Fu per non perdere questa gioia e aderire a quest'amore straordinario, non mio, che feci una scelta più radicale: diventare Missionaria Laica della Carità. Cosa significa questo?
Risponde Madre Teresa: "Permettere a Gesù di servirsi di noi senza chiedercene il permesso". Ciò non comporta un grande cambiamento esteriore della propria vita, ma certo una vera rivoluzione interiore: il Missionario continua a fare il proprio lavoro (ci sono impiegati, insegnanti, studenti, medici, giuristi, scrittori, casalinghe), vive in maniera intensa la propria vita familiare, partecipa, per quanto gli è possibile, alla vita dei Missionari della Carità, facendo capo a una delle Case delle Suore o dei Fratelli e condividendo le loro opere a favore dei più poveri fra i poveri: barboni, ammalati, anziani, abbandonati, rifiutati, soli.
Le parole più illuminanti per capire l'azione e il modo di vita dei Missionari laici della Carità sono contenute nelle loro stesse Regole. Il missionario è colui che vive di preghiera, facendo di ogni atto, parola, sguardo, sorriso, una preghiera; colui che ama con gioia il sacrificio e le umiliazioni e si abbandona in Dio con filiale fiducia; colui che testimonia la propria fede in casa, in ufficio, nei campi, in un letto d'ospedale, nello sport, nella scuola, in officina, in giacca e cravatta, in tuta da lavoro, ovunque vada e si trovi; colui che rinuncia a spolverare la sua casa, per andare a spolverare quella dell'ammalato, colui che, anteponendo il povero a se stesso, va avanti con il frigo vecchio e ne compera uno nuovo al povero che ne ha bisogno, cammina con le scarpe rotte, ma ne acquista delle nuove a chi è scalzo; colui che ama sempre per primo, senza mai pretendere di ricevere ...

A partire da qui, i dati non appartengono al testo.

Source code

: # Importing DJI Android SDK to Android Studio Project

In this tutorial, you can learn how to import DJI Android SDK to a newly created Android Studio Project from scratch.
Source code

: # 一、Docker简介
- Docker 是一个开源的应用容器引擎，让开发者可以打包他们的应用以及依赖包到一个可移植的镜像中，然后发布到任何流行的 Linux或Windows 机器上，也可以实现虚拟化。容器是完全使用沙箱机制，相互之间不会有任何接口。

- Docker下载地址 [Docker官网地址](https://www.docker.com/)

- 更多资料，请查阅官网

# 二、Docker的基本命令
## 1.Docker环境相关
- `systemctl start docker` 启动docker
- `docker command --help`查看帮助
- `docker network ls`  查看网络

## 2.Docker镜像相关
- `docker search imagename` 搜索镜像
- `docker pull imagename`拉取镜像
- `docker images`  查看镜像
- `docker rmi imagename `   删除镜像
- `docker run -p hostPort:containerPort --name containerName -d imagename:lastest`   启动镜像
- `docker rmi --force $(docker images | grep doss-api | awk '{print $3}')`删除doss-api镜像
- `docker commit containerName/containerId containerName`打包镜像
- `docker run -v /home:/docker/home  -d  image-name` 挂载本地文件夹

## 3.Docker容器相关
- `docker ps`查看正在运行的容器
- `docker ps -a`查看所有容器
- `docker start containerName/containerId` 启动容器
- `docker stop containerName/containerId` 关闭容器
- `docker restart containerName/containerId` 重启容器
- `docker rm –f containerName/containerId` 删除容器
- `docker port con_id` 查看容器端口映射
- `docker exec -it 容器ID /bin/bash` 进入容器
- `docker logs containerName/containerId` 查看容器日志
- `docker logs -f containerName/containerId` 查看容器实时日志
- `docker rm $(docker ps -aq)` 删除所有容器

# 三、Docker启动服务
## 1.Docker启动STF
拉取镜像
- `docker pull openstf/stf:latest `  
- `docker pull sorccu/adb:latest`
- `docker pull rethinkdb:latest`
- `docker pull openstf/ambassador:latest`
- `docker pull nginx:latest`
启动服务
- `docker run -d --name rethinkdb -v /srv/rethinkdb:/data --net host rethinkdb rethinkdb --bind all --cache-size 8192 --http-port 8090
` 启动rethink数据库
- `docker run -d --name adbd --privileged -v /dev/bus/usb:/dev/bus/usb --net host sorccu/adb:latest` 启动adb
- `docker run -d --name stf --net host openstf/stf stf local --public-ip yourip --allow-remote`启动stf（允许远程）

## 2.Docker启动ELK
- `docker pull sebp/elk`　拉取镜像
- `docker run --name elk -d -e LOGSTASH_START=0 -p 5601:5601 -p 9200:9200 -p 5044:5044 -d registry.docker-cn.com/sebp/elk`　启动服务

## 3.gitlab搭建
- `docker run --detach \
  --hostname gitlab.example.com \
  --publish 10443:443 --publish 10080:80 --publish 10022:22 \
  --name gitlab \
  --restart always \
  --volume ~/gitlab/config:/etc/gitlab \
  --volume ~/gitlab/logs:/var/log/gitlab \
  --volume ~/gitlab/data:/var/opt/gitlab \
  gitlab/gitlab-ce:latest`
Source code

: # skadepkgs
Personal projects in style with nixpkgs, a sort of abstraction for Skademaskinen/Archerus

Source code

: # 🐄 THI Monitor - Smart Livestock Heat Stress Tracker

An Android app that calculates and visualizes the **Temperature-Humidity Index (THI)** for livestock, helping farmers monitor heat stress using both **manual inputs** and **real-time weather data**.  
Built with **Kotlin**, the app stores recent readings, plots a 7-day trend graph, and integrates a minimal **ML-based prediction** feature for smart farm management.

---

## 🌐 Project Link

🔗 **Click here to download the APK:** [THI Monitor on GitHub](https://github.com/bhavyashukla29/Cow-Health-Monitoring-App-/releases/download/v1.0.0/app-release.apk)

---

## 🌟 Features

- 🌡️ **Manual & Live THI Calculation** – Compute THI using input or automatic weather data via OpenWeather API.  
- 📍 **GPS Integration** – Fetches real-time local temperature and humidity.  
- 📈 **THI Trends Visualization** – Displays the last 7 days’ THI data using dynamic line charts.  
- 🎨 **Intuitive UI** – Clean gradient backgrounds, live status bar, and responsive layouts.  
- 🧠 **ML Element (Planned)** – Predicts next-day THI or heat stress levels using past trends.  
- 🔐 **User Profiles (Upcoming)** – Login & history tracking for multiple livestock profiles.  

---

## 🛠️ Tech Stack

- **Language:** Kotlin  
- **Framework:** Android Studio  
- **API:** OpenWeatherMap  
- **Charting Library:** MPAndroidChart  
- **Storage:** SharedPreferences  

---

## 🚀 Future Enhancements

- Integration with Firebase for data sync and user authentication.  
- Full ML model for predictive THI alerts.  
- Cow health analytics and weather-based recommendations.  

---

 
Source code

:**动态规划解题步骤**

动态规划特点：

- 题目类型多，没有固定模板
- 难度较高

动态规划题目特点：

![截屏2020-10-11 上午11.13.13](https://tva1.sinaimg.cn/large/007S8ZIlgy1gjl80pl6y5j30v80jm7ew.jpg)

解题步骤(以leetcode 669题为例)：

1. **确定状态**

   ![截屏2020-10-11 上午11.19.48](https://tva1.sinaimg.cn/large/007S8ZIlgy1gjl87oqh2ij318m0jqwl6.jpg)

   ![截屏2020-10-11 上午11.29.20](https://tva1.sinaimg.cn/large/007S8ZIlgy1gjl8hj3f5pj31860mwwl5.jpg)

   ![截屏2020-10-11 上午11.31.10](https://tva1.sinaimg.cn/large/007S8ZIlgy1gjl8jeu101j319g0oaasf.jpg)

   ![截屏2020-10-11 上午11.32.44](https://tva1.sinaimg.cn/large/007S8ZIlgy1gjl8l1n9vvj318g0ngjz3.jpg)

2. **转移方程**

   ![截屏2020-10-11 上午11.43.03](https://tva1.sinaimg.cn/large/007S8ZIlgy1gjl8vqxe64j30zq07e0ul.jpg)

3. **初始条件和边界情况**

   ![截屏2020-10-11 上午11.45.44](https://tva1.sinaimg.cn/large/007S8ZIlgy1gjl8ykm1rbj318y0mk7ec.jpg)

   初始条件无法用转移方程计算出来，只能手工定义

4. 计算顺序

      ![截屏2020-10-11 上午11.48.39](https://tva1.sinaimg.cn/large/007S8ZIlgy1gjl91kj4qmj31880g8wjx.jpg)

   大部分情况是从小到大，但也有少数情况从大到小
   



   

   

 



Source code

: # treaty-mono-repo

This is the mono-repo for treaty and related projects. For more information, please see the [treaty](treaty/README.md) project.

Il primo campo d'azione nell'amare e servire è la famiglia, il secondo è la famiglia e il terzo è la famiglia, poi vengono i poveri del pianerottolo, poi quelli del palazzo, poi quelli della parrocchia, del quartiere, del rione, poi i poveri delle Suore Missionarie della carità, poi i Missionari della Carità, poi Le Missionarie della Carità, infine tutti gli altri.
La scrittura dice "La carità comincia nella propria casa"; e Madre Teresa ripete: "L'amore inizia in famiglia. Se non ci amiamo l'uno l'altro nelle ventiquattro ore, come potremo amare quelli che incontriamo solo occasionalmente?"
Il nostro quarto voto (Servizio gratuito e di tutto cuore ai più poveri fra i poveri) è osservato portando l'amore di Dio ai familiari, ai prossimi, ai colleghi, agli allievi, che di questo amore hanno bisogno. I più poveri tra i poveri sono spesso coloro, accanto a noi, che soffrono, che combattono, che dubitano, che si ribellano.
Madre Teresa ha detto: "La peggiore malattia oggi non è la lebbra, ma essere esclusi, essere dimenticati. Il peggiore flagello è dimenticare colui che ci sta accanto, essere soffocati, per così dire, dalle cose, non avere tempo per Gesù abbandonato, magari in quella stessa persona della nostra famiglia, che ha bisogno di noi".
Appartenendo alla famiglia di Madre Teresa ho capito il vero significato di una sua risposta, a chi le chiedeva se le Missionarie della Carità si proponessero qualche messaggio religioso particolare per mezzo del loro lavoro:
"L'amore non ha altro messaggio che se stesso. Noi ci sforziamo di vivere in maniera concreta l'amore di Cristo in ognuna delle nostre azioni di ogni giorno. Se facciamo qualche predica, consiste in fatti e non in parole. È la nostra testimonianza evangelica".